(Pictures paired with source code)
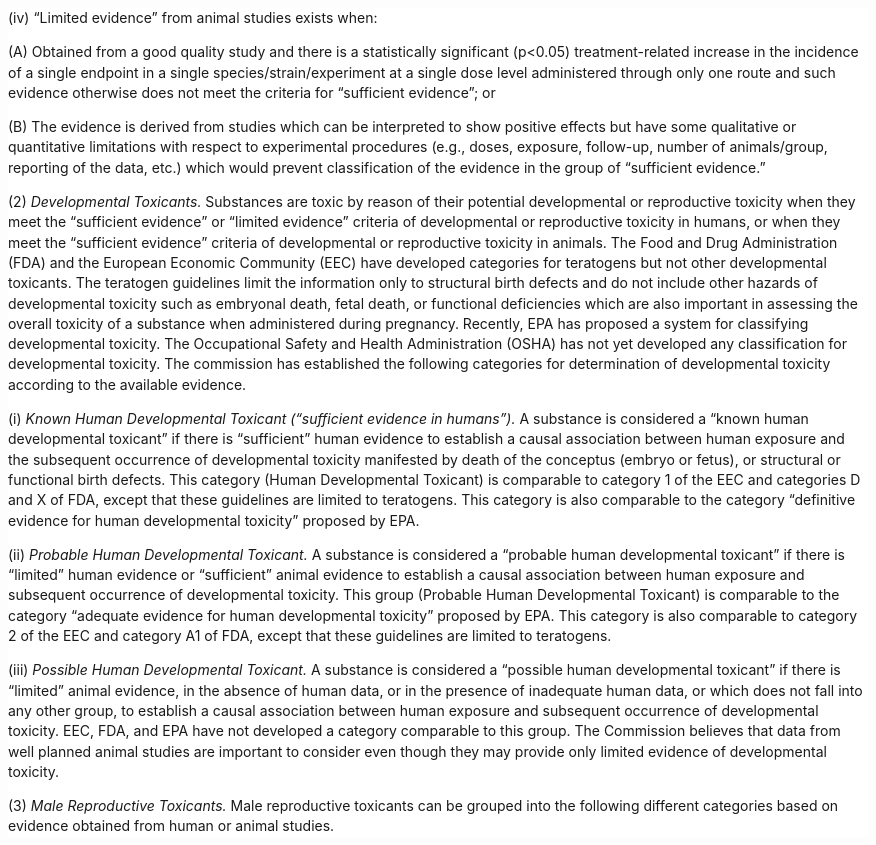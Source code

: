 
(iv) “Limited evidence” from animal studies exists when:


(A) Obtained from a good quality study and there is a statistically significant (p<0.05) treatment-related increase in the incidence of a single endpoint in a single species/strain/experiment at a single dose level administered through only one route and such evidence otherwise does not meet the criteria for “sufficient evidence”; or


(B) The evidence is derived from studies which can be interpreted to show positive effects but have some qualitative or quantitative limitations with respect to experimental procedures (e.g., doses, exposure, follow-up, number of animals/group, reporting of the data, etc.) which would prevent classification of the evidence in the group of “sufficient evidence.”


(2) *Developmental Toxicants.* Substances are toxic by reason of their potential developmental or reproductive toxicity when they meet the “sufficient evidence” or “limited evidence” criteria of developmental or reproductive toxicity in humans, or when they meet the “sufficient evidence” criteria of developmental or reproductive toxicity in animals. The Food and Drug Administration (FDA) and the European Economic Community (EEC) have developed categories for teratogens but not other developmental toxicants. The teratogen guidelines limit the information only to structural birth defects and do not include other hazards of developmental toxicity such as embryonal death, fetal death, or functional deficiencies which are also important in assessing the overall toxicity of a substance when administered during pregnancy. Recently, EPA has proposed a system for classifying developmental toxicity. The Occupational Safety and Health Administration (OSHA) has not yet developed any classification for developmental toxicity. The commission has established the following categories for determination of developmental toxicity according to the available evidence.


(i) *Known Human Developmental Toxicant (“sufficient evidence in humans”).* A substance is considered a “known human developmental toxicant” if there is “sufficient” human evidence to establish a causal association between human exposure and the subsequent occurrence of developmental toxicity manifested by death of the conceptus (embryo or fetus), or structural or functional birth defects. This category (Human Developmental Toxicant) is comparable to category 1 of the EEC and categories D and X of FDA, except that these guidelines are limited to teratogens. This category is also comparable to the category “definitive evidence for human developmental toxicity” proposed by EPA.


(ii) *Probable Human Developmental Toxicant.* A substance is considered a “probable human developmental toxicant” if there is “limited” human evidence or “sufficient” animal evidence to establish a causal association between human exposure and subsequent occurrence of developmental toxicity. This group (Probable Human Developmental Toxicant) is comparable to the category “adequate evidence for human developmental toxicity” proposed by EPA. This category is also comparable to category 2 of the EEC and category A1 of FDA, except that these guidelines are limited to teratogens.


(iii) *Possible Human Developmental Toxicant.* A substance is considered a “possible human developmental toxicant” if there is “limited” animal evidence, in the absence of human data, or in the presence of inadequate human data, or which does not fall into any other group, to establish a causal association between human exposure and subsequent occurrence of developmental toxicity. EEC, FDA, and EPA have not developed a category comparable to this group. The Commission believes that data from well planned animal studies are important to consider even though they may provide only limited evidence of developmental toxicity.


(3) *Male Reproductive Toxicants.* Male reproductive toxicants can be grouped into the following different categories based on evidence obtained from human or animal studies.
---
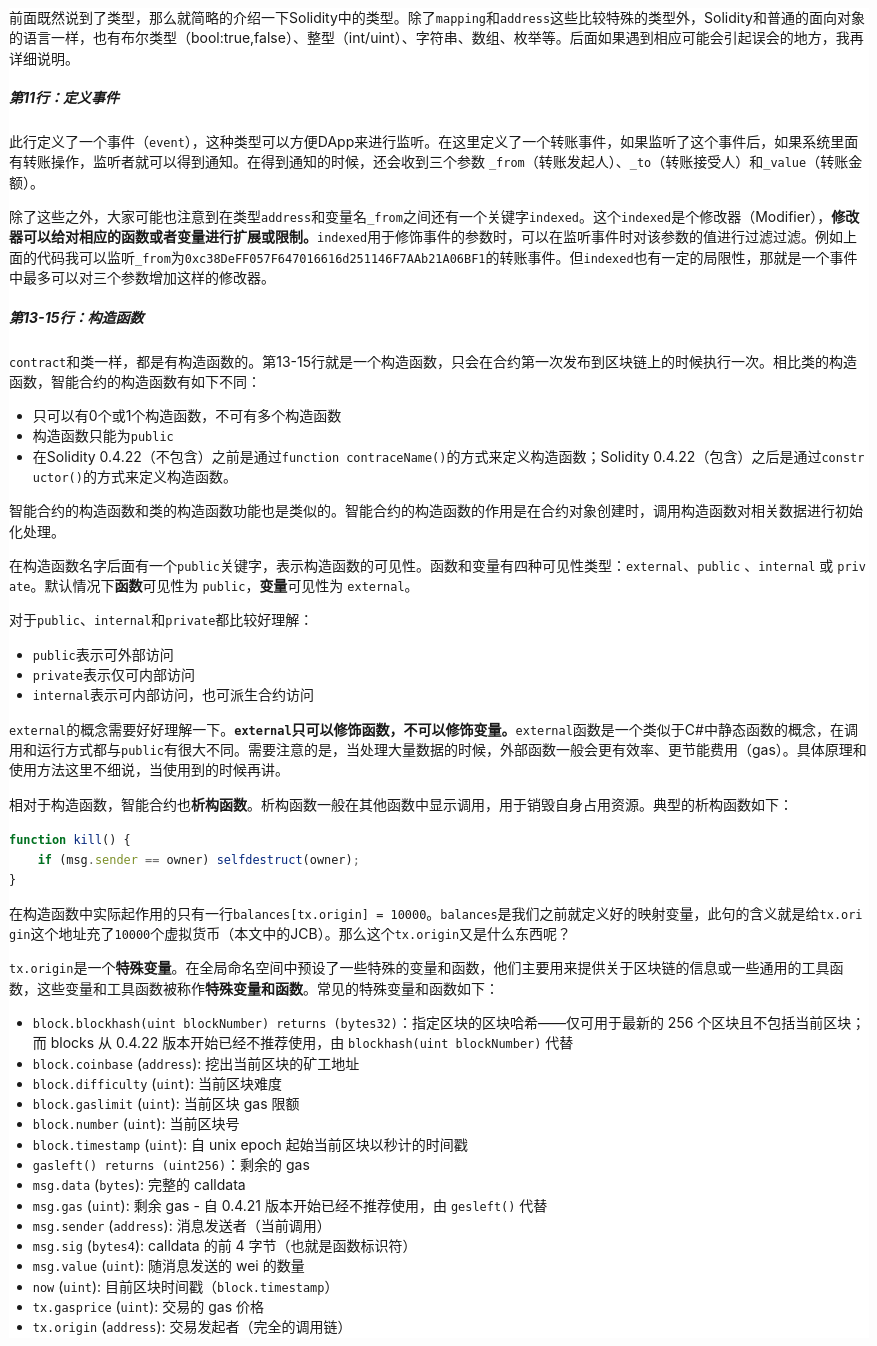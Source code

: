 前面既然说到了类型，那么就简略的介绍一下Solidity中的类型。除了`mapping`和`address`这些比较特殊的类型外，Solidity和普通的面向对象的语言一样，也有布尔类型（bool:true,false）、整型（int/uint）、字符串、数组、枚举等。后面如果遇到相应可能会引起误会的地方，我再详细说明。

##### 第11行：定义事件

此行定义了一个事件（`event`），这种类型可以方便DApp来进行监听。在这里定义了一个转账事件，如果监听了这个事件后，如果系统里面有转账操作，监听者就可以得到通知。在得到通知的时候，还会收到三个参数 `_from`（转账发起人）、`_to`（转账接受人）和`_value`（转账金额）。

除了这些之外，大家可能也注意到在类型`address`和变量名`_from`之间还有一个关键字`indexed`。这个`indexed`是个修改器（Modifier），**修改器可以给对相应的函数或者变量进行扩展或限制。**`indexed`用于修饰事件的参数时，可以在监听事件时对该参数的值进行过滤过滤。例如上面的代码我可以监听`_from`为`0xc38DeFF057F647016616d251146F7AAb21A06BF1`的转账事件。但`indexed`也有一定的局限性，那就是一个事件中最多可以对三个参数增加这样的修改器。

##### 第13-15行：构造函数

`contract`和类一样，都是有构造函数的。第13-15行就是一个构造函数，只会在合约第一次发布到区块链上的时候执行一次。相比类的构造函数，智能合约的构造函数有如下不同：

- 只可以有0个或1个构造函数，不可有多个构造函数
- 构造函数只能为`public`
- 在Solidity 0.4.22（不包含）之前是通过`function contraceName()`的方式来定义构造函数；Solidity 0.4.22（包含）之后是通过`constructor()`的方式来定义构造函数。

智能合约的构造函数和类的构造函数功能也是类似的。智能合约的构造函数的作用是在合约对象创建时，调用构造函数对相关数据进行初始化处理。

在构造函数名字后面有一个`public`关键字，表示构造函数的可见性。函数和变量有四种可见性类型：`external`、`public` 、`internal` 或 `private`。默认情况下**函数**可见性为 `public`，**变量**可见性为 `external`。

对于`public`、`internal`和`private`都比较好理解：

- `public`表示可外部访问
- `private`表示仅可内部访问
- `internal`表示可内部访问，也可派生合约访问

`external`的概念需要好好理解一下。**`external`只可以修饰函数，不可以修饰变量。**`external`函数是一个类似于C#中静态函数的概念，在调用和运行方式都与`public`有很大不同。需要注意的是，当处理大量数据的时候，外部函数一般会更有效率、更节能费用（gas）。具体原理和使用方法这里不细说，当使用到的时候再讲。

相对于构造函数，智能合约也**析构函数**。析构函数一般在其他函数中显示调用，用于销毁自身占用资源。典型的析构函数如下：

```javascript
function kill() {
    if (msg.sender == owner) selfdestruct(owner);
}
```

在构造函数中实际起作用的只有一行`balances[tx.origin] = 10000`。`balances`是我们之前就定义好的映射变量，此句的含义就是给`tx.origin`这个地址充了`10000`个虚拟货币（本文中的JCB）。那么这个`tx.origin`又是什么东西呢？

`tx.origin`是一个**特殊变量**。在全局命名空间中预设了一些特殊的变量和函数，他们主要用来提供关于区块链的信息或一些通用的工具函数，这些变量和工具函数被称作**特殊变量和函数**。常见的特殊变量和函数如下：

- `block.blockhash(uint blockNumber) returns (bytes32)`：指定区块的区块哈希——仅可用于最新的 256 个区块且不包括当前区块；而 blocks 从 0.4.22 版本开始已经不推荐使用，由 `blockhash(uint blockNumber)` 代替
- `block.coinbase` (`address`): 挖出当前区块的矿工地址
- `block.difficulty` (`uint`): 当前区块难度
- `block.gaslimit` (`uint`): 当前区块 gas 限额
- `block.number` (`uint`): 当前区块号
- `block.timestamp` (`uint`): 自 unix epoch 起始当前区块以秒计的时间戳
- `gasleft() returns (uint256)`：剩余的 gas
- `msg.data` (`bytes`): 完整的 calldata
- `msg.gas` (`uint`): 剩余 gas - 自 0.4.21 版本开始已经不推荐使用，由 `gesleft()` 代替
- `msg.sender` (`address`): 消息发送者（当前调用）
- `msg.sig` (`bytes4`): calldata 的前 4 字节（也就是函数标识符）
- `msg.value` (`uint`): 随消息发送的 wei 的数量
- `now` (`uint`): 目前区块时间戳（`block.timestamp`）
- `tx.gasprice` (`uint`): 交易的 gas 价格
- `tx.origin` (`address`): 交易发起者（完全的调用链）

_Exercise_
What is needed is an exact copy of the lines above, from the one containing "(iii) *Possible Human" through the one containing "(3) *Male Reproductive", with nothing added.

_Result for this exercise_
(iii) *Possible Human Developmental Toxicant.* A substance is considered a “possible human developmental toxicant” if there is “limited” animal evidence, in the absence of human data, or in the presence of inadequate human data, or which does not fall into any other group, to establish a causal association between human exposure and subsequent occurrence of developmental toxicity. EEC, FDA, and EPA have not developed a category comparable to this group. The Commission believes that data from well planned animal studies are important to consider even though they may provide only limited evidence of developmental toxicity.


(3) *Male Reproductive Toxicants.* Male reproductive toxicants can be grouped into the following different categories based on evidence obtained from human or animal studies.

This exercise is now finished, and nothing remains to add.